前記熱可塑性樹脂が、ポリオレフィン系樹脂、ポリエステル系樹脂、ポリスチレン系樹脂、及びポリアクリル系樹脂からなる群から選択される1以上の樹脂であり、
前記側鎖結晶性ブロック共重合体の含有量が、0.05~10.0質量%である成形体。
【発明の詳細な説明】
【技術分野】
【0001】
本発明は、側鎖結晶性ブロック共重合体を含む成形体、及びその製造方法に関する。
【背景技術】
【0002】
ポリオレフィン系樹脂など、多くの熱可塑性樹脂が、多様な用途に合わせて成形され、実用化されている。これらの樹脂の成形体は、それぞれの樹脂の性質により物性が異なる。これらの成形体には表面に接着性などの特定の物性を付与することが求められる場合がある。これらの樹脂の成形体の表面の改質には、プラズマ処理や、コロナ処理、フレーム処理、UV照射などにより、表面に接着性などを付与することが行われていた。しかし、このような処理には特殊な装置が必要となり、またその効果が短時間の限定的なものとなる場合があった。
【0003】
このような樹脂成形体の改質方法として、本発明者らは、側鎖に長鎖アルカン鎖を有するブロックと、様々な機能性を発現する機能性ブロックを有する側鎖結晶性ブロック共重合体(Side-Chain Crystalline Block Copolymer:SCCBC)を用いる改質などを提案してきた(特許文献1~3、非特許文献1)。
【0004】
例えば、特許文献1は、少なくとも一部がポリエチレンである基材と、前記ポリエチレンの表面を修飾するポリマーと、を備え、前記ポリマーは、炭素数10以上の長さのアルカン鎖を持つアクリレートである第1のモノマー、及び第3級アミンのアクリレートである第2のモノマーを含むモノマーのブロック共重合体、あるいは炭素数10以上の長さのアルカン鎖を持つ(メタ)アクリレートである第1のモノマー、及び炭素数4以上の-CF2-構造の側鎖を持つ(メタ)アクリレートである第2のモノマーを含むモノマーのブロック共重合体であることを特徴とする表面修飾材料に関する。

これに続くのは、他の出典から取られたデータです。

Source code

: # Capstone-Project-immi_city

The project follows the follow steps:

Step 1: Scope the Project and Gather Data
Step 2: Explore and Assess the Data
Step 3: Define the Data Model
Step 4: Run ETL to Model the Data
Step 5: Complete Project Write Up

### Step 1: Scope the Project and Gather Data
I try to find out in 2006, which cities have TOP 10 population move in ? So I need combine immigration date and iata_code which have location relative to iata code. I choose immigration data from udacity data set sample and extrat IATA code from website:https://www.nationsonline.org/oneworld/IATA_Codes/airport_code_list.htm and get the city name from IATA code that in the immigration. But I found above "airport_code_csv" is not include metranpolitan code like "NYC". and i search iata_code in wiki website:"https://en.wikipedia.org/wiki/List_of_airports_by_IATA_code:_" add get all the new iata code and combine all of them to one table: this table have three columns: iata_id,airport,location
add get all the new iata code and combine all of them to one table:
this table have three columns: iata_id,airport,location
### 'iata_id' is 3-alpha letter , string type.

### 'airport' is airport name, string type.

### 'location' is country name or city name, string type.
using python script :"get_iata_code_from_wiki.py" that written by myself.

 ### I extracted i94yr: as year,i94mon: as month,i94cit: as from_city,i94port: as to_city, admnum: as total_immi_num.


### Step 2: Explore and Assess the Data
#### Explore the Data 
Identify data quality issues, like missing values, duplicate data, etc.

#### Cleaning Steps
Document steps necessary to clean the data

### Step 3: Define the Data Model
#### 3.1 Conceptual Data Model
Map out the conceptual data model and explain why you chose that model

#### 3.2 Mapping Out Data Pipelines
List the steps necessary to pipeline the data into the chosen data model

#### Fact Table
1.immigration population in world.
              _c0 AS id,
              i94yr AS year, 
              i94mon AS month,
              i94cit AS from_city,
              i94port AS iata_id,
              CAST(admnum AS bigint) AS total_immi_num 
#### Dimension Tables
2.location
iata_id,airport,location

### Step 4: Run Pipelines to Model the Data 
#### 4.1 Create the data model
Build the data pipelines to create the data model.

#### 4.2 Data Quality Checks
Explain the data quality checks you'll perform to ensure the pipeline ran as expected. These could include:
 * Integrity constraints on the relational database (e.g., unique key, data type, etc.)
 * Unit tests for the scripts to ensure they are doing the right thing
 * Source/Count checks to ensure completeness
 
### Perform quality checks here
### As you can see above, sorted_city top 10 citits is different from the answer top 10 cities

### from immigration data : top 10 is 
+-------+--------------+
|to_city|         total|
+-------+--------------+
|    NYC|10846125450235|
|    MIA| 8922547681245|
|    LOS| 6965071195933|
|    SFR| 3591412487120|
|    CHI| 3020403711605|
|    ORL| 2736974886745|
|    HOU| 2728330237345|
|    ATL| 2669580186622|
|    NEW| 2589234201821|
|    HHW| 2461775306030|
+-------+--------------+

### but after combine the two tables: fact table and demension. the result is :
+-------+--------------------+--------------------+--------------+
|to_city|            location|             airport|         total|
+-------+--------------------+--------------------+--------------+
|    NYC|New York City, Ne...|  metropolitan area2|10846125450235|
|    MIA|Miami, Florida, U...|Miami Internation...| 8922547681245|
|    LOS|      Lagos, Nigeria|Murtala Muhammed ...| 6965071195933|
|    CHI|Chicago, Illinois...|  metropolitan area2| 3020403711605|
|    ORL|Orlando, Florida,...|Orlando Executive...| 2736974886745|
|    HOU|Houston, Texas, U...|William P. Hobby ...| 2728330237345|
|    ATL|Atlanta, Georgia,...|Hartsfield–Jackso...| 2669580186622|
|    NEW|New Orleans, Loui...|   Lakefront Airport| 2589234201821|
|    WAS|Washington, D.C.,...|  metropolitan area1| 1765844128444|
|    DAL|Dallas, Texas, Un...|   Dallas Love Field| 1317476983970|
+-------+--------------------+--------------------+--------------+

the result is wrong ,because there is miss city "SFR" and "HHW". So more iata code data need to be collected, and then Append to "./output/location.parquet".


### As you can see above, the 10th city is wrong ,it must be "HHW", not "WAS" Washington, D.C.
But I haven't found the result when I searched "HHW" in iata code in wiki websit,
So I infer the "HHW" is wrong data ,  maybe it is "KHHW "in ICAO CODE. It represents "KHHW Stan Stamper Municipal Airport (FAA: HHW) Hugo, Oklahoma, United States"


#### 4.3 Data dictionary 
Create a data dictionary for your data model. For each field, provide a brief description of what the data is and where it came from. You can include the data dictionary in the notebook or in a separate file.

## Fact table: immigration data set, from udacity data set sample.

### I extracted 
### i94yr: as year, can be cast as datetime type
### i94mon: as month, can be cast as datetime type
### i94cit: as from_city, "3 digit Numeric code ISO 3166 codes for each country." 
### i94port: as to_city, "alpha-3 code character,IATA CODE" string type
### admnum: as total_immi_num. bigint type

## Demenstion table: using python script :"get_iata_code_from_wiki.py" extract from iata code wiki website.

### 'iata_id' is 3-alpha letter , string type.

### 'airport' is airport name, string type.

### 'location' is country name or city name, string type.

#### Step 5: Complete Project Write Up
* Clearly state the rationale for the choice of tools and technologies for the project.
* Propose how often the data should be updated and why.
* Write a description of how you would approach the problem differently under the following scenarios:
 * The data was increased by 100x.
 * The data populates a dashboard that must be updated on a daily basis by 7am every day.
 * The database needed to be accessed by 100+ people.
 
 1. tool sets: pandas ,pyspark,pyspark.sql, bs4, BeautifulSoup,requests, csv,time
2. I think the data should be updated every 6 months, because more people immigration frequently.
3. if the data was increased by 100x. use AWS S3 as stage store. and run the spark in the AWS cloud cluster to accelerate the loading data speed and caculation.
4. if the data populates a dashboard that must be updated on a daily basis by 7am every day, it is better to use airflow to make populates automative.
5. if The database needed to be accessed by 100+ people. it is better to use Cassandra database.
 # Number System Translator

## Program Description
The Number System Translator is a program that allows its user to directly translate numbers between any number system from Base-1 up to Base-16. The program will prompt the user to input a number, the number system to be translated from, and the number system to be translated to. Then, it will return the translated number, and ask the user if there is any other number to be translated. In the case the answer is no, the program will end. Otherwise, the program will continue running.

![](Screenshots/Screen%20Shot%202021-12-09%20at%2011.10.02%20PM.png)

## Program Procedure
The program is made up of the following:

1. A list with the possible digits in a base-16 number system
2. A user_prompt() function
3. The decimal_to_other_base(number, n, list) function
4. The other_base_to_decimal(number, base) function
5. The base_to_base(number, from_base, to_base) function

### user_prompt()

ここでは、具体的には、表面修飾用組成物により、基材の表面を修飾する方法としては、例えば、ディップ法やコーティング法により、基材の表面に表面修飾用組成物を付着させ、その後、分散媒を除去する方法が開示されている。
【0005】
特許文献2は、第1のモノマー(A)由来の構造と、第2のモノマー(B)由来の構造とを有するポリエチレン改質用の共重合体であって、前記モノマー(A)が、その側鎖に炭素数8以上の長さのアルカン鎖を有するモノマーであり、前記モノマー(B)が、その側鎖に特定のフッ素化アルキル基を有するモノマーである共重合体を溶媒に溶解させた共重合体溶液を調製する工程と、前記共重合体溶液をポリエチレン系樹脂の成形品に接触させる工程と、前記成形品に接触させた前記共重合体溶液の溶媒を揮発させることで前記成形品の表層に前記共重合体層を形成させる工程と、を有するポリエチレン系樹脂の成形品の改質方法を開示している。
【0006】
特許文献3は、側鎖結晶性ブロック共重合体を含む共重合体溶液と、ポリプロピレン樹脂成形体とを、前記共重合体溶液の温度を40~120℃で接触させる工程を有するポリプロピレン樹脂成形体の改質方法を開示している。
【先行技術文献】
【特許文献】
【0007】
【文献】特許第6445258号公報
【文献】特開2018-030927号公報
【文献】特開2019-137779号公報
【非特許文献】
【0008】
【文献】Journal of Adhesion Science and Technology, 2019, 33, 2567-2578.
【発明の概要】
【発明が解決しようとする課題】
【0009】
特許文献1~3は、側鎖結晶性ブロック共重合体を溶媒に溶解・分散させた溶液・分散液を用いる手法が開示されている。これらにより、樹脂の成形体を改質することができるが、溶媒を用いた塗工あるいは浸漬を行う必要がある。
【0010】
溶媒を用いる場合、そのための塗工や浸漬する工程を行う必要があり、また溶媒の乾燥工程も必要となるが溶媒の使用が制限される環境や、製品等も考えられる。また、改質される部分も溶液・分散液が接触できる表面のみであった。製造条件の自由度向上等のために、改質された成形体を得ることができる新たな手法等も求められている。
【0011】
係る状況下、本発明の目的は、表面層や表面近傍層が改質された成形体及びその製造方法を提供することである。
【課題を解決するための手段】
【0012】
本発明者らは、上記課題を解決すべく鋭意研究を重ねた結果、下記の発明が上記目的に合致することを見出し、本発明に至った。すなわち、本発明は、以下の発明に係るものである。
【0013】
<1> 熱可塑性樹脂と、側鎖結晶性ブロック共重合体とを混練した混練樹脂を溶融成形することで、成形体の表面層を改質する成形体の製造方法。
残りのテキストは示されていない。